On January 11, 2007, the administrator of the Commission, respondent’s counsel and respondent entered into an Agreed Statement of Facts pursuant to Judiciary Law §44(5), stipulating that the Commission make its determination based upon the agreed facts, recommending that respondent be admonished and waiving further submissions and oral argument.

On January 25, 2007, the Commission accepted the Agreed Statement and made the following determination.   

1.     Respondent has been a Justice of the Alabama Town Court since 1995.  He is not an attorney.

2.     In or around September 2005, respondent submitted a proposed court budget for 2006 to the Alabama Town Board, requesting a $200 salary increase for himself and for his co-justice, and a $1,000 salary increase for the court clerk.  The Town Board approved a salary increase for the court clerk in the amount of $200 but rejected respondent’s request for a raise for himself and his co-justice.

3.     On November 7, 2005, respondent appeared at a public hearing called by the Town Board on the 2006 budget.  Respondent asked the Town Board to reconsider his request for increases in the salaries of both town justices and the court clerk.  During his presentation, respondent made the following statement: 

We’re never to consider ourselves a revenue source but there is a revenue line on the, this side of the ledger and it is somewhat understated from what the state report that I have from this year through September.  The revenue generated by our town court has been $44,165.00.  There are still three months to report.  The amount that the town was allowed to keep so far is $16,505.00.  I’m, I guess I’m confused as to why if there is a difference in the amount that a department asks for and what is put into the line item of the proposed budget that that department supervisor or in general would be not asked to explain what they want and why they want it.  But, that’s your decision as to whether you want to ask anybody in the court system why they want what they want.  I would ask that you reconsider the salaries of the judges and the court clerk to be what we had asked them to be.  I can also tell you that there is revenue available from the court that would more than offset that in one transfer of bail monies that are to be forfeited.  Forfeited bail monies are deposited directly into the general fund of the town.  At this moment, I am sitting on $2,800.00 of bail monies that should be forfeited because the people have not done what they were supposed to do.  That more than offsets what we’re asking for by $1,000.00 or better.  The other thing that I can tell you there was a town justice in Bergen who didn’t get a raise when he thought that he should and the town board never asked him to explain anything but they lost $20,000.00 in revenue because they didn’t cooperate or didn’t even consider asking him why he wanted an increase.  They just said, no, you’re not getting one.  As I said earlier at the opening that judges have a lot of leeway when they’re sitting up there in terms of what they can do and what they won’t.  Whether or not that happens, I can’t make a promise.  I just tell you that that option is available to the judges. 

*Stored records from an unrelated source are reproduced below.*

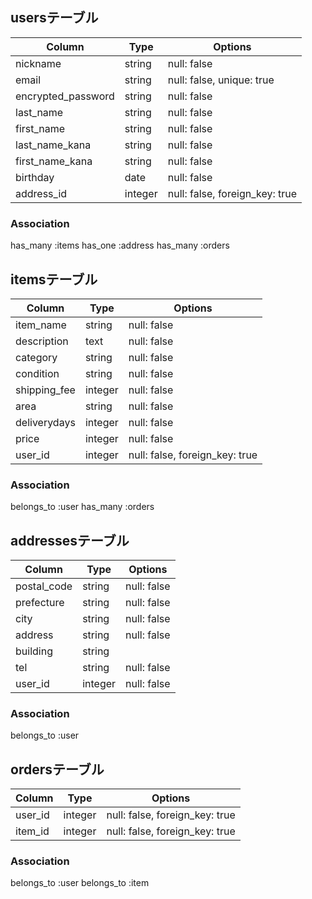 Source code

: ## usersテーブル

| Column             | Type    | Options                        |
| ------------------ | ------- | ------------------------------ |
| nickname           | string  | null: false                    |
| email              | string  | null: false, unique: true      |
| encrypted_password | string  | null: false                    |
| last_name          | string  | null: false                    |
| first_name         | string  | null: false                    |
| last_name_kana     | string  | null: false                    |
| first_name_kana    | string  | null: false                    |
| birthday           | date    | null: false                    |
| address_id         | integer | null: false, foreign_key: true |

### Association
has_many :items
has_one :address
has_many :orders



## itemsテーブル

| Column       | Type    | Options                        |
| ------------ | ------- | ------------------------------ |
| item_name    | string  | null: false                    |
| description  | text    | null: false                    |
| category     | string  | null: false                    |
| condition    | string  | null: false                    |
| shipping_fee | integer | null: false                    |
| area         | string  | null: false                    |
| deliverydays | integer | null: false                    |
| price        | integer | null: false                    |
| user_id      | integer | null: false, foreign_key: true |

### Association
belongs_to :user
has_many :orders



## addressesテーブル

| Column      | Type    | Options     |
| ----------- | ------- | ----------- |
| postal_code | string  | null: false |
| prefecture  | string  | null: false |
| city        | string  | null: false |
| address     | string  | null: false |
| building    | string  |             |
| tel         | string  | null: false |
| user_id     | integer | null: false |

### Association
belongs_to :user



## ordersテーブル

| Column  | Type    | Options                        |
| ------- | ------- | ------------------------------ |
| user_id | integer | null: false, foreign_key: true |
| item_id | integer | null: false, foreign_key: true |

### Association
belongs_to :user
belongs_to :item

4.     On November 14, 2005, respondent again appeared before the Town Board at a public meeting in connection with its consideration of the 2006 budget.  While explaining the court’s policies as to imposing fines, respondent made the following statements: 

[A]s I said before, the judge has the discretionary ability to adjust the fine structure.  But that revenue line is directly related to that expense line.

*          *          *

There’s another option too.  The only thing that the court is required to do is to collect the surcharge.  If the fine structure is $0 to $150.00 with a $55.00 surcharge, all we are required to do is collect the surcharge.  But the fine can be zero, it can be $150.00, somewhere in between or none.

*          *          *

I will once again state my opinion.  I need not say anymore other than the justices do have direct input on the distribution code lines A and B.  I am looking at the September Report for this year.  We brought in $1,310.00 into the town.  Lines A and B was $1,185.00 and we have a direct impact on that line.

*          *          *

As I said to Brian, the fine structure runs from zero to something and no one can tell us what to fine. 

5.  Respondent then engaged in the following colloquy with a Town Board member: 

Town Board Member:  Are you saying you’re going to hold back fining so that the town doesn’t make as much money.  You have that liberty, option? 

Respondent:  I have that right.  I have that liberty and as long as I treat everybody the same, I can’t tell Larry[1] what to do, okay, because he runs his side of the court differently than mine.  That’s why his amount was $550.00 and mine was $2,400. 

6.  Respondent had no further contact with the Town Board after November 14, 2005, concerning his budget proposal or salary increase requests.

7.  The Town Board adhered to its original decision and approved a $200 salary increase for the court clerk but did not approve any salary increase for respondent or his co-judge.

8.  A review of respondent’s court records indicates a consistent pattern of imposing fines both before and after his budget request and public statements to the Town Board.  Notwithstanding his statements to the Town Board, respondent continued to impose fines, consistent with his standard practice, based upon the merits of the individual cases before him.

9.  A review of respondent’s court records indicates that the $2,800 in bail to which respondent referred in his statement to the Town Board was properly refunded to the appropriate recipients.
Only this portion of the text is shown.